Beneath all the marketing are a few substances the body already recognises and uses every day. Two practical examples are MSM (methylsulfonylmethane) and NMN (nicotinamide mononucleotide).

They are not hormones or stimulants. They take part in normal cellular chemistry.

MSM provides sulfur, a mineral required for detoxification pathways and for building connective tissue, fascia and collagen.

NMN feeds the NAD⁺ system (nicotinamide adenine dinucleotide), a co-enzyme involved in mitochondrial energy production and many cellular repair processes.

These nutrients influence how well cells produce energy, repair structures and clear by-products of metabolism. The same processes also affect how hormones are produced, used and broken down in the body.

Many foods already participate in this chemistry. Broccoli, garlic, avocado, tofu, tempeh, mushrooms and fermented vegetables all supply nutrients that interact with sulfur metabolism or the NAD⁺ pathway.

Understanding this biology simply adds clarity to habits many people already practice. Eating well. Moving daily. Resting properly.

Some cellular nutrients, particularly sulfur and the NAD⁺ system, are worth understanding a little more closely.

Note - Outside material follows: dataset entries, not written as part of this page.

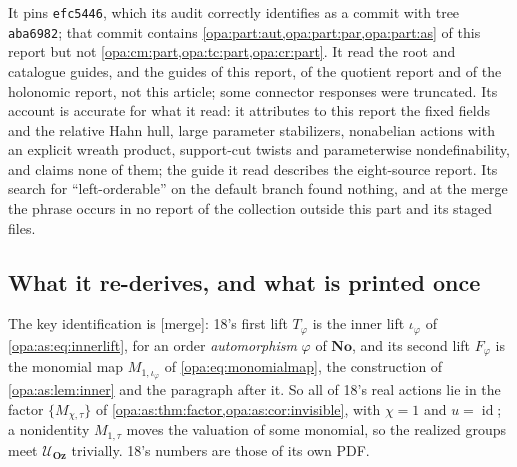 \documentclass[11pt,oneside]{article}
\numberwithin{equation}{section}
\theoremstyle{definition}
\theoremstyle{remark}
\newcommand{\No}{\mathbf{No}}
\newcommand{\Oz}{\mathbf{Oz}}
\newcommand{\UU}{\mathcal U}
\newcommand{\id}{\operatorname{id}}
\newcommand{\mergetag}{\textup{\textsf{\small[merge]}}}
\begin{document}
It pins \texttt{efc5446}, which its audit correctly identifies as a commit with tree \texttt{aba6982}; that commit contains
\cref{opa:part:aut,opa:part:par,opa:part:as} of this report but not \cref{opa:cm:part,opa:tc:part,opa:cr:part}. It read the root
and catalogue guides, and the guides of this report, of the quotient report and of the holonomic report, not this article; some
connector responses were truncated. Its account is accurate for what it read: it attributes to this report the fixed fields and
the relative Hahn hull, large parameter stabilizers, nonabelian actions with an explicit wreath product, support-cut twists and
parameterwise nondefinability, and claims none of them; the guide it read describes the eight-source report. Its search for
``left-orderable'' on the default branch found nothing, and at the merge the phrase occurs in no report of the collection outside
this part and its staged files.

\subsection{What it re-derives, and what is printed once}\label{opa:es:sub:once}

The key identification is \mergetag: 18's first lift $T_\varphi$ is the inner lift $\iota_\varphi$ of
\eqref{opa:as:eq:innerlift}, for an order \emph{automorphism} $\varphi$ of $\No$, and its second lift $F_\varphi$ is the monomial map
$M_{1,\iota_\varphi}$ of \eqref{opa:eq:monomialmap}, the construction of \cref{opa:as:lem:inner} and the paragraph after it. So all
of 18's real actions lie in the factor $\{M_{\chi,\tau}\}$ of \cref{opa:as:thm:factor,opa:as:cor:invisible}, with $\chi=1$ and
$u=\id$; a nonidentity $M_{1,\tau}$ moves the valuation of some monomial, so the realized groups meet $\UU_\Oz$ trivially.
18's numbers are those of its own PDF.
\end{document}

Why NMN & MSM Above All Others?

Tired of the mental load required to assess what supplement does what, how and when, my curiosity sparked when I was given liquid MSM for a post-operation issue.

Around the same time I kept noticing MSM and NMN appearing in conversations and being promoted online. Supplement discussions mentioned them. Occasionally they showed up in research papers too.

I’m not particularly interested in anti-ageing, partly because I’m probably in chronic denial about my age. I’m more interested in staying vital and energetically well as the years move on. Supporting clarity of mind and natural energy rhythms. Offering a little more kindness to a body that feels good and functions really well long term.

With thousands of supplements competing for attention it’s easy to lose sight of that. Most bottles promise quick results. Few explain the biology.

MSM and NMN stood out because they support processes the body already relies on. Detoxification. Tissue repair. Energy production. These processes continue throughout life. What tends to change with age is efficiency.